Plex has programs to develop modulators of heat shock proteins (Hsp) and FK506 Binding Protein (FKBP) as treatments for proteopathic neurodegenerative diseases (PNDDs) such as Parkinson’s disease (PD) and amyotrophic lateral sclerosis (ALS) also known as Lou Gehrig’s disease.
PNDDs comprise a group of CNS diseases characterized by intra and extracellular deposition in neurons and other CNS cells of misfolded protein oligomers, aggregates, fibrils and plaques, all of which ultimately contribute to disease pathology. Some of the most common PNDDs in order of frequency include Alzheimer’s disease, Parkinson's disease and amyotrophic lateral sclerosis (ALS).
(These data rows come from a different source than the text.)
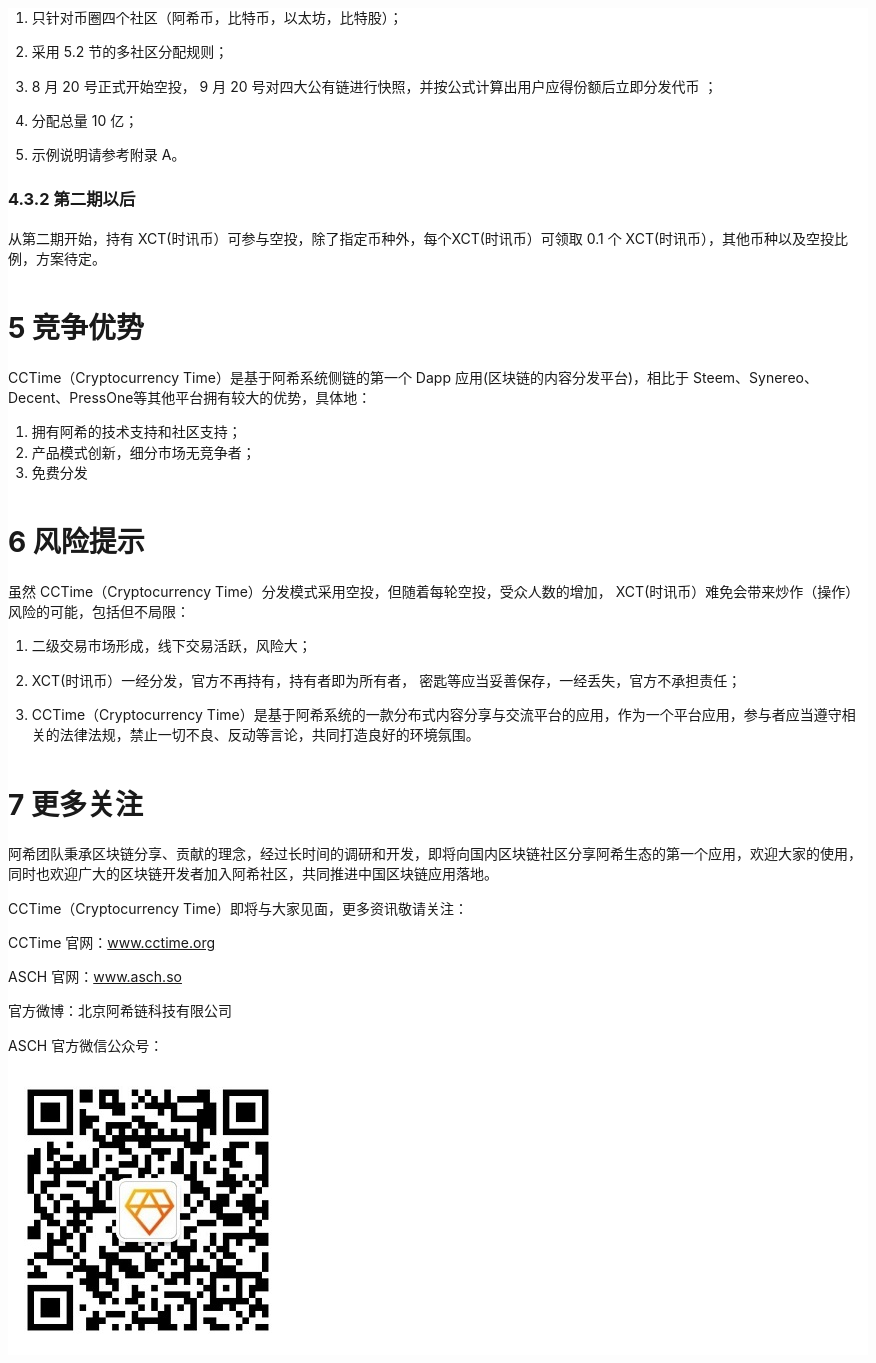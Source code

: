 1. 只针对币圈四个社区（阿希币，比特币，以太坊，比特股）；

2. 采用 5.2 节的多社区分配规则；

3. 8 月 20 号正式开始空投， 9 月 20 号对四大公有链进行快照，并按公式计算出用户应得份额后立即分发代币 ；

4. 分配总量 10 亿；

5. 示例说明请参考附录 A。

### 4.3.2 第二期以后

从第二期开始，持有 XCT(时讯币）可参与空投，除了指定币种外，每个XCT(时讯币）可领取 0.1 个 XCT(时讯币），其他币种以及空投比例，方案待定。


# 5 竞争优势

CCTime（Cryptocurrency Time）是基于阿希系统侧链的第一个 Dapp 应用(区块链的内容分发平台)，相比于 Steem、Synereo、Decent、PressOne等其他平台拥有较大的优势，具体地：

1. 拥有阿希的技术支持和社区支持；
2. 产品模式创新，细分市场无竞争者；
3. 免费分发

# 6 风险提示

虽然 CCTime（Cryptocurrency Time）分发模式采用空投，但随着每轮空投，受众人数的增加， XCT(时讯币）难免会带来炒作（操作）风险的可能，包括但不局限：

1. 二级交易市场形成，线下交易活跃，风险大；

2. XCT(时讯币）一经分发，官方不再持有，持有者即为所有者， 密匙等应当妥善保存，一经丢失，官方不承担责任；

3. CCTime（Cryptocurrency Time）是基于阿希系统的一款分布式内容分享与交流平台的应用，作为一个平台应用，参与者应当遵守相关的法律法规，禁止一切不良、反动等言论，共同打造良好的环境氛围。


# 7 更多关注
阿希团队秉承区块链分享、贡献的理念，经过长时间的调研和开发，即将向国内区块链社区分享阿希生态的第一个应用，欢迎大家的使用，同时也欢迎广大的区块链开发者加入阿希社区，共同推进中国区块链应用落地。

CCTime（Cryptocurrency Time）即将与大家见面，更多资讯敬请关注：

CCTime 官网：www.cctime.org

ASCH 官网：www.asch.so

官方微博：北京阿希链科技有限公司

ASCH 官方微信公众号：

![wechat](./assets/wechat.jpg)
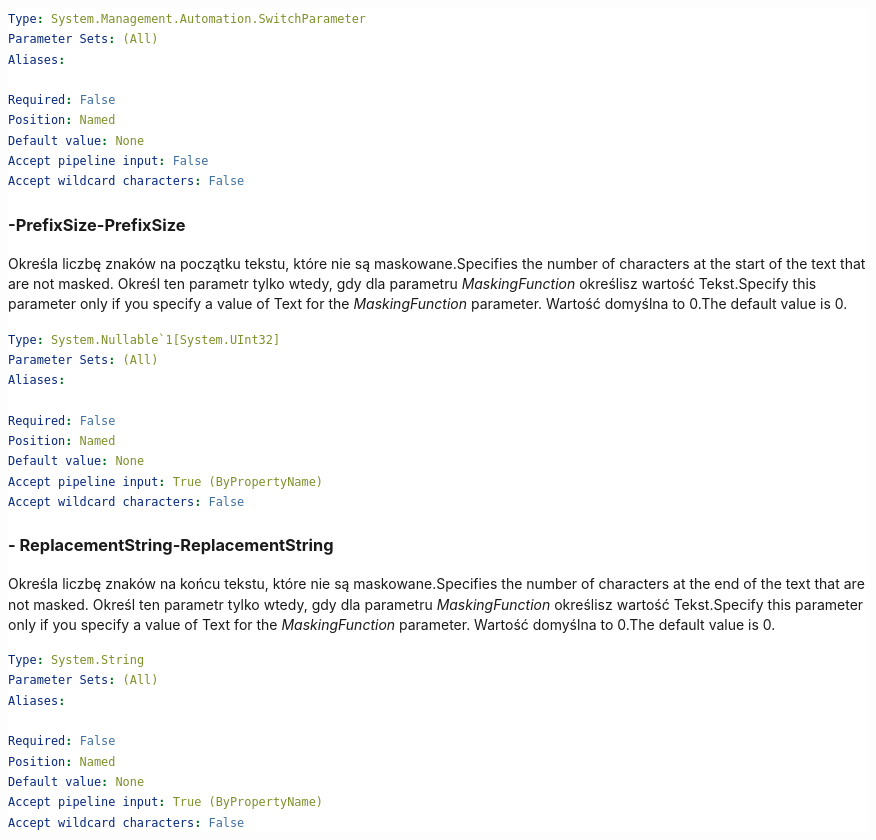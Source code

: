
```yaml
Type: System.Management.Automation.SwitchParameter
Parameter Sets: (All)
Aliases:

Required: False
Position: Named
Default value: None
Accept pipeline input: False
Accept wildcard characters: False
```

### <span data-ttu-id="08376-151">-PrefixSize</span><span class="sxs-lookup"><span data-stu-id="08376-151">-PrefixSize</span></span>
<span data-ttu-id="08376-152">Określa liczbę znaków na początku tekstu, które nie są maskowane.</span><span class="sxs-lookup"><span data-stu-id="08376-152">Specifies the number of characters at the start of the text that are not masked.</span></span>
<span data-ttu-id="08376-153">Określ ten parametr tylko wtedy, gdy dla parametru *MaskingFunction* określisz wartość Tekst.</span><span class="sxs-lookup"><span data-stu-id="08376-153">Specify this parameter only if you specify a value of Text for the *MaskingFunction* parameter.</span></span>
<span data-ttu-id="08376-154">Wartość domyślna to 0.</span><span class="sxs-lookup"><span data-stu-id="08376-154">The default value is 0.</span></span>

```yaml
Type: System.Nullable`1[System.UInt32]
Parameter Sets: (All)
Aliases:

Required: False
Position: Named
Default value: None
Accept pipeline input: True (ByPropertyName)
Accept wildcard characters: False
```

### <span data-ttu-id="08376-155">- ReplacementString</span><span class="sxs-lookup"><span data-stu-id="08376-155">-ReplacementString</span></span>
<span data-ttu-id="08376-156">Określa liczbę znaków na końcu tekstu, które nie są maskowane.</span><span class="sxs-lookup"><span data-stu-id="08376-156">Specifies the number of characters at the end of the text that are not masked.</span></span>
<span data-ttu-id="08376-157">Określ ten parametr tylko wtedy, gdy dla parametru *MaskingFunction* określisz wartość Tekst.</span><span class="sxs-lookup"><span data-stu-id="08376-157">Specify this parameter only if you specify a value of Text for the *MaskingFunction* parameter.</span></span>
<span data-ttu-id="08376-158">Wartość domyślna to 0.</span><span class="sxs-lookup"><span data-stu-id="08376-158">The default value is 0.</span></span>

```yaml
Type: System.String
Parameter Sets: (All)
Aliases:

Required: False
Position: Named
Default value: None
Accept pipeline input: True (ByPropertyName)
Accept wildcard characters: False
```
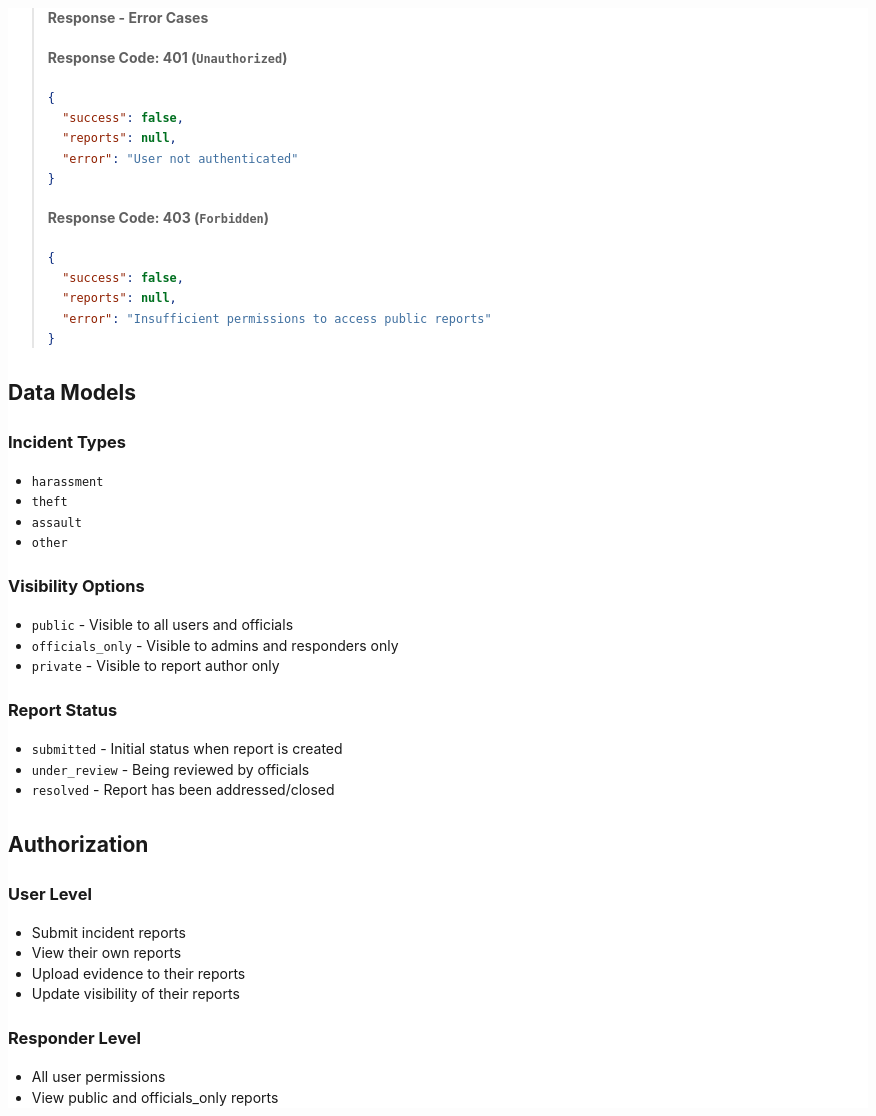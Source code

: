 > #### Response - Error Cases
>
> #### Response Code: 401 (`Unauthorized`)
>
> ```json
> {
>   "success": false,
>   "reports": null,
>   "error": "User not authenticated"
> }
> ```
>
> #### Response Code: 403 (`Forbidden`)
>
> ```json
> {
>   "success": false,
>   "reports": null,
>   "error": "Insufficient permissions to access public reports"
> }
> ```

## Data Models

### Incident Types
- `harassment`
- `theft`
- `assault`
- `other`

### Visibility Options
- `public` - Visible to all users and officials
- `officials_only` - Visible to admins and responders only
- `private` - Visible to report author only

### Report Status
- `submitted` - Initial status when report is created
- `under_review` - Being reviewed by officials
- `resolved` - Report has been addressed/closed

## Authorization

### User Level
- Submit incident reports
- View their own reports
- Upload evidence to their reports
- Update visibility of their reports

### Responder Level
- All user permissions
- View public and officials_only reports
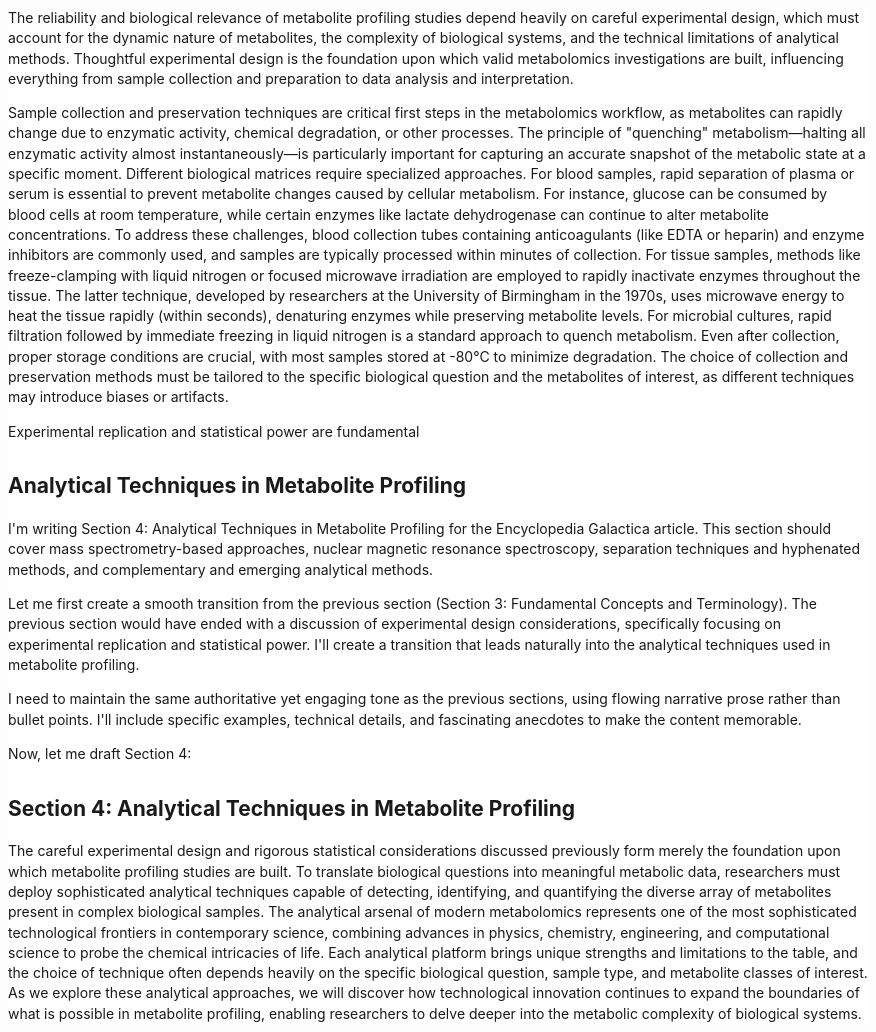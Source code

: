 The reliability and biological relevance of metabolite profiling studies depend heavily on careful experimental design, which must account for the dynamic nature of metabolites, the complexity of biological systems, and the technical limitations of analytical methods. Thoughtful experimental design is the foundation upon which valid metabolomics investigations are built, influencing everything from sample collection and preparation to data analysis and interpretation.

Sample collection and preservation techniques are critical first steps in the metabolomics workflow, as metabolites can rapidly change due to enzymatic activity, chemical degradation, or other processes. The principle of "quenching" metabolism—halting all enzymatic activity almost instantaneously—is particularly important for capturing an accurate snapshot of the metabolic state at a specific moment. Different biological matrices require specialized approaches. For blood samples, rapid separation of plasma or serum is essential to prevent metabolite changes caused by cellular metabolism. For instance, glucose can be consumed by blood cells at room temperature, while certain enzymes like lactate dehydrogenase can continue to alter metabolite concentrations. To address these challenges, blood collection tubes containing anticoagulants (like EDTA or heparin) and enzyme inhibitors are commonly used, and samples are typically processed within minutes of collection. For tissue samples, methods like freeze-clamping with liquid nitrogen or focused microwave irradiation are employed to rapidly inactivate enzymes throughout the tissue. The latter technique, developed by researchers at the University of Birmingham in the 1970s, uses microwave energy to heat the tissue rapidly (within seconds), denaturing enzymes while preserving metabolite levels. For microbial cultures, rapid filtration followed by immediate freezing in liquid nitrogen is a standard approach to quench metabolism. Even after collection, proper storage conditions are crucial, with most samples stored at -80°C to minimize degradation. The choice of collection and preservation methods must be tailored to the specific biological question and the metabolites of interest, as different techniques may introduce biases or artifacts.

Experimental replication and statistical power are fundamental

## Analytical Techniques in Metabolite Profiling

<think>I'm writing Section 4: Analytical Techniques in Metabolite Profiling for the Encyclopedia Galactica article. This section should cover mass spectrometry-based approaches, nuclear magnetic resonance spectroscopy, separation techniques and hyphenated methods, and complementary and emerging analytical methods.

Let me first create a smooth transition from the previous section (Section 3: Fundamental Concepts and Terminology). The previous section would have ended with a discussion of experimental design considerations, specifically focusing on experimental replication and statistical power. I'll create a transition that leads naturally into the analytical techniques used in metabolite profiling.

I need to maintain the same authoritative yet engaging tone as the previous sections, using flowing narrative prose rather than bullet points. I'll include specific examples, technical details, and fascinating anecdotes to make the content memorable.

Now, let me draft Section 4:

## Section 4: Analytical Techniques in Metabolite Profiling

The careful experimental design and rigorous statistical considerations discussed previously form merely the foundation upon which metabolite profiling studies are built. To translate biological questions into meaningful metabolic data, researchers must deploy sophisticated analytical techniques capable of detecting, identifying, and quantifying the diverse array of metabolites present in complex biological samples. The analytical arsenal of modern metabolomics represents one of the most sophisticated technological frontiers in contemporary science, combining advances in physics, chemistry, engineering, and computational science to probe the chemical intricacies of life. Each analytical platform brings unique strengths and limitations to the table, and the choice of technique often depends heavily on the specific biological question, sample type, and metabolite classes of interest. As we explore these analytical approaches, we will discover how technological innovation continues to expand the boundaries of what is possible in metabolite profiling, enabling researchers to delve deeper into the metabolic complexity of biological systems.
One therapeutic strategy aimed at removing or preventing accumulation of misfolded proteins in PNDDs is to target components of the protein homeostasis network (PHN) that include Hsps. The PHN functions both in promoting proper protein folding and in disposal of improperly folded proteins.
Hsps, many of which can readily be stress-induced, are intimately involved as protein chaperones by participating in many stages of protein folding and degradation. Plex’s goal is to take advantage of these properties of Hsps as a targeted approach to treat ALS, PD and other PNDDs.
FKBPs consist of a family of related proteins that normally have many important cellular functions, but in Parkinson’s disease (PD) certain FKBPs play a pathological role by promoting aberrant protein aggregation. Plex’s goal is to discover small molecule FKBP inhibitors as a treatment for PD.